**Entries supplied**
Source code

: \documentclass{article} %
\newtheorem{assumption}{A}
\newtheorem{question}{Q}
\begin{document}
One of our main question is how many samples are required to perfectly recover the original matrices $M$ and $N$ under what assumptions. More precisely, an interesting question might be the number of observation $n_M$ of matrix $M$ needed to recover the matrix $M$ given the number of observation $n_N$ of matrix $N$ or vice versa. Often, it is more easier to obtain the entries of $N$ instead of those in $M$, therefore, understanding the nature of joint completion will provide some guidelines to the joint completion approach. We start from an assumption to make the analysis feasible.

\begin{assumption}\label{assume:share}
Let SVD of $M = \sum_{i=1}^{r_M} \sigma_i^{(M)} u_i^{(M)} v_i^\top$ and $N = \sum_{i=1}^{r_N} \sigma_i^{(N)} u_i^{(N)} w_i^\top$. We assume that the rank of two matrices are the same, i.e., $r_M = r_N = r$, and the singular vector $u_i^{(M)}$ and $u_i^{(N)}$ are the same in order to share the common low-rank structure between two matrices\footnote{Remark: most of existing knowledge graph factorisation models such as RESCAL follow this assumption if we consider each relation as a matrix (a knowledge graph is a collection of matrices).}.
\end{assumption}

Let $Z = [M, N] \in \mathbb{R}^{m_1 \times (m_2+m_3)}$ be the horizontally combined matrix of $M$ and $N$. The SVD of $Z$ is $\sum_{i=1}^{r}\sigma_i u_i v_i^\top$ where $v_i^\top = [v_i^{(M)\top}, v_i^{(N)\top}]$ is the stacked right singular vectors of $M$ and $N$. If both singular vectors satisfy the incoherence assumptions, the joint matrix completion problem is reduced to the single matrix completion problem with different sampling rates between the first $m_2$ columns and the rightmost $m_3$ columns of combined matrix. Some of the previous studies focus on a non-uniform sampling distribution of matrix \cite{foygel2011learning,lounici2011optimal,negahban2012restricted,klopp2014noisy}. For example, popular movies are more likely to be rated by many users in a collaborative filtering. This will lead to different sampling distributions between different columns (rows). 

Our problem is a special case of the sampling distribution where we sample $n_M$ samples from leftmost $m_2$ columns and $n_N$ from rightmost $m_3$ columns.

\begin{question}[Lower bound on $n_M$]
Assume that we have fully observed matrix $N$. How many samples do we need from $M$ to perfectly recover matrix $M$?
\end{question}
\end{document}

**Prompt**
Spot every line in the entries that includes the word "question", and copy each one out.

**Output for this exercise**
\newtheorem{question}{Q}
One of our main question is how many samples are required to perfectly recover the original matrices $M$ and $N$ under what assumptions. More precisely, an interesting question might be the number of observation $n_M$ of matrix $M$ needed to recover the matrix $M$ given the number of observation $n_N$ of matrix $N$ or vice versa. Often, it is more easier to obtain the entries of $N$ instead of those in $M$, therefore, understanding the nature of joint completion will provide some guidelines to the joint completion approach. We start from an assumption to make the analysis feasible.
\begin{question}[Lower bound on $n_M$]
\end{question}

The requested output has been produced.